Stop Making God's House a Marketplace!

The Rev. Sara Warfield

Scripture: John 2:13-22

Many of the commentaries I read this week about this gospel went to great—sometimes even weird—lengths to explain how, despite what this passage might otherwise suggest, Jesus is being nonviolent. Overturning tables and pouring out coins isn’t hurting any actual person, one said. Another pointed out that weapons weren’t allowed in the temple so, as the scriptures tell us, he had to make a whip of cords. There was nothing but hay lying about, they said, and surely a whip made out of hay isn’t going to hurt anyone. Overall, these commentaries said, Jesus was simply demonstrating how zeal for his house would consume him.

And listen, I don’t disagree with these commentaries. I think there’s a difference between harming people and damaging property.
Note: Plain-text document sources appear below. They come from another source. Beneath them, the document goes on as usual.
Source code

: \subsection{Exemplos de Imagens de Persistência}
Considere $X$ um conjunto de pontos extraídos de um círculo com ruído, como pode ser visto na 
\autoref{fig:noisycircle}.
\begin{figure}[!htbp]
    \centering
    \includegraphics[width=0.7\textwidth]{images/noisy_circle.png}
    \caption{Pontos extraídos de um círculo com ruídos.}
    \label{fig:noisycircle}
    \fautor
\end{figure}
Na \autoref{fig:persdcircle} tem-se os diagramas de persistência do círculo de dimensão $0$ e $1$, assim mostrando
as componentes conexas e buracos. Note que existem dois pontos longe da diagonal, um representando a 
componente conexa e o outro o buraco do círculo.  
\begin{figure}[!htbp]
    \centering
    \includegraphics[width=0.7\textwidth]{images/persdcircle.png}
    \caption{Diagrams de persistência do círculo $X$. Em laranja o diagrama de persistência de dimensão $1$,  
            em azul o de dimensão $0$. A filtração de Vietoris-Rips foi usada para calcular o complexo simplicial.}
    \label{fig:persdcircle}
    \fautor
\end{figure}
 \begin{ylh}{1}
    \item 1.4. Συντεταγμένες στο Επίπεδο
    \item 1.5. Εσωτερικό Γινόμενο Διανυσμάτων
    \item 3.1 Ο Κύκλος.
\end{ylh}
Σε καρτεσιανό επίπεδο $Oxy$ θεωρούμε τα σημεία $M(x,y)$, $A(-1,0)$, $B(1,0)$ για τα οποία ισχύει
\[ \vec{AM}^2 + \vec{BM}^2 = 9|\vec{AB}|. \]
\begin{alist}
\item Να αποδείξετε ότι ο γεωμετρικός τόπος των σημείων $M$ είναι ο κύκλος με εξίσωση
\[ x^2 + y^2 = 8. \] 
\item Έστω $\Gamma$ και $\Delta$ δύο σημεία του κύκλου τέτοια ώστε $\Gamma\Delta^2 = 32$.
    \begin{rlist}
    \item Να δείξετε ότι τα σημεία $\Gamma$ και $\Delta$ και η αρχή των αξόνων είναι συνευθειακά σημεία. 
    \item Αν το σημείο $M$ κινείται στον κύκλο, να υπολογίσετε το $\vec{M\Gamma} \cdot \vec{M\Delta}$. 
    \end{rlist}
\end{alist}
And there’s a way to wield a whip to escort people and animals out of a space without hurting them. I do believe that Jesus was not out to harm anyone in any kind of way, especially physically.

But just the abundance of nervous justification of Jesus’ action, of assurance that he did not commit an act of violence, goes to show how uncomfortable Christians are when Jesus gets angry and acts out of that anger. I imagine it also speaks to our discomfort with anger in general, but especially when it’s expressed by the Son of God.

But anger isn’t inherently good or bad. It’s not inherently helpful or harmful. Anger is simply the feeling we get when we experience injustice, real or perceived.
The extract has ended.